======== Source records ========

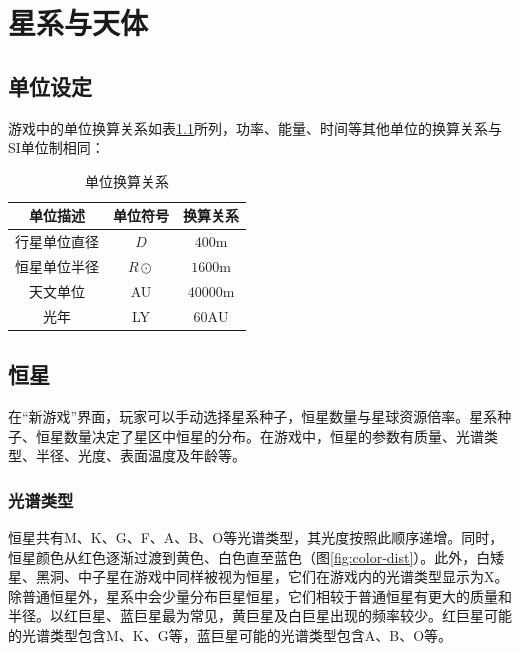 \chapter{星系与天体}

\label{chap:spheres}

\section*{单位设定}

游戏中的单位换算关系如表\ref{tbl:unit-conversion}所列，功率、能量、时间等其他单位的换算关系与SI单位制相同：

\begin{table}[h]
    \centering
    \small
    \caption{单位换算关系}
    \begin{tabular}{ccc}
        \toprule
        单位描述 & 单位符号 & 换算关系 \\
        \midrule
        行星单位直径 & $D$ & $400\mathrm m$ \\
        恒星单位半径 & $R\odot$ & $1600\mathrm m$ \\
        天文单位 & AU & $40000\mathrm m$ \\
        光年 & LY & $60\mathrm {AU}$ \\
        \bottomrule
    \end{tabular}
    \label{tbl:unit-conversion}
\end{table}

\section{恒星}

在“新游戏”界面，玩家可以手动选择星系种子，恒星数量与星球资源倍率。星系种子、恒星数量决定了星区中恒星的分布。在游戏中，恒星的参数有质量、光谱类型、半径、光度、表面温度及年龄等。

\subsection{光谱类型}


恒星共有M、K、G、F、A、B、O等光谱类型，其光度按照此顺序递增。同时，恒星颜色从红色逐渐过渡到黄色、白色直至蓝色（图\ref{fig:color-dist}）。此外，白矮星、黑洞、中子星在游戏中同样被视为恒星，它们在游戏内的光谱类型显示为X。除普通恒星外，星系中会少量分布巨星恒星，它们相较于普通恒星有更大的质量和半径。以红巨星、蓝巨星最为常见，黄巨星及白巨星出现的频率较少。红巨星可能的光谱类型包含M、K、G等，蓝巨星可能的光谱类型包含A、B、O等。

========

Produce a word-for-word version of the material, with no pictures included.

§ **Response to this task**
 \chapter{星系与天体}

\label{chap:spheres}

\section*{单位设定}

游戏中的单位换算关系如表\ref{tbl:unit-conversion}所列，功率、能量、时间等其他单位的换算关系与SI单位制相同：

\begin{table}[h]
    \centering
    \small
    \caption{单位换算关系}
    \begin{tabular}{ccc}
        \toprule
        单位描述 & 单位符号 & 换算关系 \\
        \midrule
        行星单位直径 & $D$ & $400\mathrm m$ \\
        恒星单位半径 & $R\odot$ & $1600\mathrm m$ \\
        天文单位 & AU & $40000\mathrm m$ \\
        光年 & LY & $60\mathrm {AU}$ \\
        \bottomrule
    \end{tabular}
    \label{tbl:unit-conversion}
\end{table}

\section{恒星}

在“新游戏”界面，玩家可以手动选择星系种子，恒星数量与星球资源倍率。星系种子、恒星数量决定了星区中恒星的分布。在游戏中，恒星的参数有质量、光谱类型、半径、光度、表面温度及年龄等。

\subsection{光谱类型}


恒星共有M、K、G、F、A、B、O等光谱类型，其光度按照此顺序递增。同时，恒星颜色从红色逐渐过渡到黄色、白色直至蓝色（图\ref{fig:color-dist}）。此外，白矮星、黑洞、中子星在游戏中同样被视为恒星，它们在游戏内的光谱类型显示为X。除普通恒星外，星系中会少量分布巨星恒星，它们相较于普通恒星有更大的质量和半径。以红巨星、蓝巨星最为常见，黄巨星及白巨星出现的频率较少。红巨星可能的光谱类型包含M、K、G等，蓝巨星可能的光谱类型包含A、B、O等。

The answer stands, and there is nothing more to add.